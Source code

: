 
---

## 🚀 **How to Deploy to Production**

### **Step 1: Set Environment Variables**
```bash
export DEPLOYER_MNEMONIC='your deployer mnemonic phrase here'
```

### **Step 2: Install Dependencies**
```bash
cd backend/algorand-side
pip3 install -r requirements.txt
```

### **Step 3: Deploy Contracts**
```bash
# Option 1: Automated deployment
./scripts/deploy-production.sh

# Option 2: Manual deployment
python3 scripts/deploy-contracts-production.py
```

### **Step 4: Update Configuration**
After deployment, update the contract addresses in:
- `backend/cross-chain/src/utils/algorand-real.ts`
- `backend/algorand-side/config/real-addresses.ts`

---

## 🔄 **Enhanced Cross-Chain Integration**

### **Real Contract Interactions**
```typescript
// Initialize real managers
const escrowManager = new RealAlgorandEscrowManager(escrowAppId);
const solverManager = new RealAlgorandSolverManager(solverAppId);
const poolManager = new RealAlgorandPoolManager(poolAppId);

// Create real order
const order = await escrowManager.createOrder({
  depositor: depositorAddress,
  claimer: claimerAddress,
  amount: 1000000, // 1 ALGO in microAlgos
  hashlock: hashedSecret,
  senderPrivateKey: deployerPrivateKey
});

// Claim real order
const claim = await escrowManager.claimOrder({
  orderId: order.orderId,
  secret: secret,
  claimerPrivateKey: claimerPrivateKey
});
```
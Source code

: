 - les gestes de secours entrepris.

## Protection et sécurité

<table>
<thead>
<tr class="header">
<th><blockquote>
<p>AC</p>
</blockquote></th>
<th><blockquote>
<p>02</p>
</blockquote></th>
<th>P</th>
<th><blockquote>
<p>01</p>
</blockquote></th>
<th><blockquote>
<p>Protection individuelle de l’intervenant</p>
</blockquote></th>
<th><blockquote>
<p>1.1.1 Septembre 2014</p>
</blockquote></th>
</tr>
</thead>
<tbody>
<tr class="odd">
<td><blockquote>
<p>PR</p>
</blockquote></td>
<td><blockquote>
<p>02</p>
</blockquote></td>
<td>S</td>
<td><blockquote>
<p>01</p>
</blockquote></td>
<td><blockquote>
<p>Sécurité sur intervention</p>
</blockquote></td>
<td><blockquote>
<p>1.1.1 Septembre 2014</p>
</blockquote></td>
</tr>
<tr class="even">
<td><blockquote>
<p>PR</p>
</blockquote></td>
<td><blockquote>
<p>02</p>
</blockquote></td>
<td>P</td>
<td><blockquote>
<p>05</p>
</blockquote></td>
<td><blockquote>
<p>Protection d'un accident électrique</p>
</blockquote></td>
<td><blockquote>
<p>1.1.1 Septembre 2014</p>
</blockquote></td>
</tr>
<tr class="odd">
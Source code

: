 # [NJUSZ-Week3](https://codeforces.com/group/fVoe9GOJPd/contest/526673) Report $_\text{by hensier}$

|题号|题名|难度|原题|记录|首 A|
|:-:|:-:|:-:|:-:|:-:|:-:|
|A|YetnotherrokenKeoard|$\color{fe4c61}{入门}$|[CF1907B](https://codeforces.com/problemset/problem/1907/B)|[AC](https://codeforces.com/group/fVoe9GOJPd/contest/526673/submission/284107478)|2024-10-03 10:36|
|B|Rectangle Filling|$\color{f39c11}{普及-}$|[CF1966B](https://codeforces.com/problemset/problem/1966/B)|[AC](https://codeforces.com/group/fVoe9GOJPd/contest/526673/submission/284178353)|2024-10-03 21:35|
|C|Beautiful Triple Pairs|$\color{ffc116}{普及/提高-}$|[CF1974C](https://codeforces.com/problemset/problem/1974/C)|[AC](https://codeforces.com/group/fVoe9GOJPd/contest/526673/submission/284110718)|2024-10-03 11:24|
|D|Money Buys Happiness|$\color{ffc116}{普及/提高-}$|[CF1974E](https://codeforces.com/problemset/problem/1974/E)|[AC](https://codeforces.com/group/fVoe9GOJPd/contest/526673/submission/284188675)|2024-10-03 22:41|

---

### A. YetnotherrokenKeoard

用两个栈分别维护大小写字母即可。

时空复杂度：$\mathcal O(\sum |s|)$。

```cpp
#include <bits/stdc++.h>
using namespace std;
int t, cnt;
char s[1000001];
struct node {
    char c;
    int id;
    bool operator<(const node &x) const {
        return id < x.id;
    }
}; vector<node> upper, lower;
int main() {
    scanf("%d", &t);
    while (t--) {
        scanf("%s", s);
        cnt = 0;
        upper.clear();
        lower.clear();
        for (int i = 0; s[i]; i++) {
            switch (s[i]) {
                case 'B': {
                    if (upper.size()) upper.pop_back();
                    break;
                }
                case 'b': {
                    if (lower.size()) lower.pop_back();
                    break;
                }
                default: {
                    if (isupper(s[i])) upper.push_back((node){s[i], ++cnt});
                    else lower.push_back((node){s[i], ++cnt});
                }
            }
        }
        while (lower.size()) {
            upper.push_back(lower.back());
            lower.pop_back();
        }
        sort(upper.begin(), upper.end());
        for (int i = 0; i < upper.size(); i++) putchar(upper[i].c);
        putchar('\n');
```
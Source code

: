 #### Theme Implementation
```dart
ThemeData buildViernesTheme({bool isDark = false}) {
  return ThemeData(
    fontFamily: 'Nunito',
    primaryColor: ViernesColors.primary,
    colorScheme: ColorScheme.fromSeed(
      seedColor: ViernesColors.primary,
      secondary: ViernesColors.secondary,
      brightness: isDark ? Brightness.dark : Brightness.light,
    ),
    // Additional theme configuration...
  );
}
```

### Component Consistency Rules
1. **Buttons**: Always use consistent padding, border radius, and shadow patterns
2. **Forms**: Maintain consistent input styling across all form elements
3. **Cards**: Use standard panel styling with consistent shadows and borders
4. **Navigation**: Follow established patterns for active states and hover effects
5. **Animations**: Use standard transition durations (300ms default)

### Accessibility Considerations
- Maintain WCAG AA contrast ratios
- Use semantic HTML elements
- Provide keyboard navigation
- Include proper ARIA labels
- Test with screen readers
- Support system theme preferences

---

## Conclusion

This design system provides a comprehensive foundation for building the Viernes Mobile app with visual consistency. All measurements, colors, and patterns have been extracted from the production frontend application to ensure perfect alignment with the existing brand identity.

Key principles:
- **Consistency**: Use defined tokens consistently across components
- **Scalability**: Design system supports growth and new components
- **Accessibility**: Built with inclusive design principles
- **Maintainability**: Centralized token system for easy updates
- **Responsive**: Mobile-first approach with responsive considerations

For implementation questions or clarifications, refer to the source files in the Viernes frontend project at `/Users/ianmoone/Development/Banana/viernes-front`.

* * *

(TASK STATEMENT)
The full set of entries should be copied out exactly as given.

(RESULT OF THIS TASK)
Source code

: 
---

## 🚀 **How to Deploy to Production**

### **Step 1: Set Environment Variables**
```bash
export DEPLOYER_MNEMONIC='your deployer mnemonic phrase here'
```

### **Step 2: Install Dependencies**
```bash
cd backend/algorand-side
pip3 install -r requirements.txt
```

### **Step 3: Deploy Contracts**
```bash
# Option 1: Automated deployment
./scripts/deploy-production.sh

# Option 2: Manual deployment
python3 scripts/deploy-contracts-production.py
```

### **Step 4: Update Configuration**
After deployment, update the contract addresses in:
- `backend/cross-chain/src/utils/algorand-real.ts`
- `backend/algorand-side/config/real-addresses.ts`

---

## 🔄 **Enhanced Cross-Chain Integration**

### **Real Contract Interactions**
```typescript
// Initialize real managers
const escrowManager = new RealAlgorandEscrowManager(escrowAppId);
const solverManager = new RealAlgorandSolverManager(solverAppId);
const poolManager = new RealAlgorandPoolManager(poolAppId);

// Create real order
const order = await escrowManager.createOrder({
  depositor: depositorAddress,
  claimer: claimerAddress,
  amount: 1000000, // 1 ALGO in microAlgos
  hashlock: hashedSecret,
  senderPrivateKey: deployerPrivateKey
});

// Claim real order
const claim = await escrowManager.claimOrder({
  orderId: order.orderId,
  secret: secret,
  claimerPrivateKey: claimerPrivateKey
});
```
Source code

: - les gestes de secours entrepris.

## Protection et sécurité

<table>
<thead>
<tr class="header">
<th><blockquote>
<p>AC</p>
</blockquote></th>
<th><blockquote>
<p>02</p>
</blockquote></th>
<th>P</th>
<th><blockquote>
<p>01</p>
</blockquote></th>
<th><blockquote>
<p>Protection individuelle de l’intervenant</p>
</blockquote></th>
<th><blockquote>
<p>1.1.1 Septembre 2014</p>
</blockquote></th>
</tr>
</thead>
<tbody>
<tr class="odd">
<td><blockquote>
<p>PR</p>
</blockquote></td>
<td><blockquote>
<p>02</p>
</blockquote></td>
<td>S</td>
<td><blockquote>
<p>01</p>
</blockquote></td>
<td><blockquote>
<p>Sécurité sur intervention</p>
</blockquote></td>
<td><blockquote>
<p>1.1.1 Septembre 2014</p>
</blockquote></td>
</tr>
<tr class="even">
<td><blockquote>
<p>PR</p>
</blockquote></td>
<td><blockquote>
<p>02</p>
</blockquote></td>
<td>P</td>
<td><blockquote>
<p>05</p>
</blockquote></td>
<td><blockquote>
<p>Protection d'un accident électrique</p>
</blockquote></td>
<td><blockquote>
<p>1.1.1 Septembre 2014</p>
</blockquote></td>
</tr>
<tr class="odd">
Source code

: # [NJUSZ-Week3](https://codeforces.com/group/fVoe9GOJPd/contest/526673) Report $_\text{by hensier}$

|题号|题名|难度|原题|记录|首 A|
|:-:|:-:|:-:|:-:|:-:|:-:|
|A|YetnotherrokenKeoard|$\color{fe4c61}{入门}$|[CF1907B](https://codeforces.com/problemset/problem/1907/B)|[AC](https://codeforces.com/group/fVoe9GOJPd/contest/526673/submission/284107478)|2024-10-03 10:36|
|B|Rectangle Filling|$\color{f39c11}{普及-}$|[CF1966B](https://codeforces.com/problemset/problem/1966/B)|[AC](https://codeforces.com/group/fVoe9GOJPd/contest/526673/submission/284178353)|2024-10-03 21:35|
|C|Beautiful Triple Pairs|$\color{ffc116}{普及/提高-}$|[CF1974C](https://codeforces.com/problemset/problem/1974/C)|[AC](https://codeforces.com/group/fVoe9GOJPd/contest/526673/submission/284110718)|2024-10-03 11:24|
|D|Money Buys Happiness|$\color{ffc116}{普及/提高-}$|[CF1974E](https://codeforces.com/problemset/problem/1974/E)|[AC](https://codeforces.com/group/fVoe9GOJPd/contest/526673/submission/284188675)|2024-10-03 22:41|

---

### A. YetnotherrokenKeoard

用两个栈分别维护大小写字母即可。

时空复杂度：$\mathcal O(\sum |s|)$。

```cpp
#include <bits/stdc++.h>
using namespace std;
int t, cnt;
char s[1000001];
struct node {
    char c;
    int id;
    bool operator<(const node &x) const {
        return id < x.id;
    }
}; vector<node> upper, lower;
int main() {
    scanf("%d", &t);
    while (t--) {
        scanf("%s", s);
        cnt = 0;
        upper.clear();
        lower.clear();
        for (int i = 0; s[i]; i++) {
            switch (s[i]) {
                case 'B': {
                    if (upper.size()) upper.pop_back();
                    break;
                }
                case 'b': {
                    if (lower.size()) lower.pop_back();
                    break;
                }
                default: {
                    if (isupper(s[i])) upper.push_back((node){s[i], ++cnt});
                    else lower.push_back((node){s[i], ++cnt});
                }
            }
        }
        while (lower.size()) {
            upper.push_back(lower.back());
            lower.pop_back();
        }
        sort(upper.begin(), upper.end());
        for (int i = 0; i < upper.size(); i++) putchar(upper[i].c);
        putchar('\n');
```
Source code

: #### Theme Implementation
```dart
ThemeData buildViernesTheme({bool isDark = false}) {
  return ThemeData(
    fontFamily: 'Nunito',
    primaryColor: ViernesColors.primary,
    colorScheme: ColorScheme.fromSeed(
      seedColor: ViernesColors.primary,
      secondary: ViernesColors.secondary,
      brightness: isDark ? Brightness.dark : Brightness.light,
    ),
    // Additional theme configuration...
  );
}
```

### Component Consistency Rules
1. **Buttons**: Always use consistent padding, border radius, and shadow patterns
2. **Forms**: Maintain consistent input styling across all form elements
3. **Cards**: Use standard panel styling with consistent shadows and borders
4. **Navigation**: Follow established patterns for active states and hover effects
5. **Animations**: Use standard transition durations (300ms default)

### Accessibility Considerations
- Maintain WCAG AA contrast ratios
- Use semantic HTML elements
- Provide keyboard navigation
- Include proper ARIA labels
- Test with screen readers
- Support system theme preferences

---

## Conclusion

This design system provides a comprehensive foundation for building the Viernes Mobile app with visual consistency. All measurements, colors, and patterns have been extracted from the production frontend application to ensure perfect alignment with the existing brand identity.

Key principles:
- **Consistency**: Use defined tokens consistently across components
- **Scalability**: Design system supports growth and new components
- **Accessibility**: Built with inclusive design principles
- **Maintainability**: Centralized token system for easy updates
- **Responsive**: Mobile-first approach with responsive considerations

For implementation questions or clarifications, refer to the source files in the Viernes frontend project at `/Users/ianmoone/Development/Banana/viernes-front`.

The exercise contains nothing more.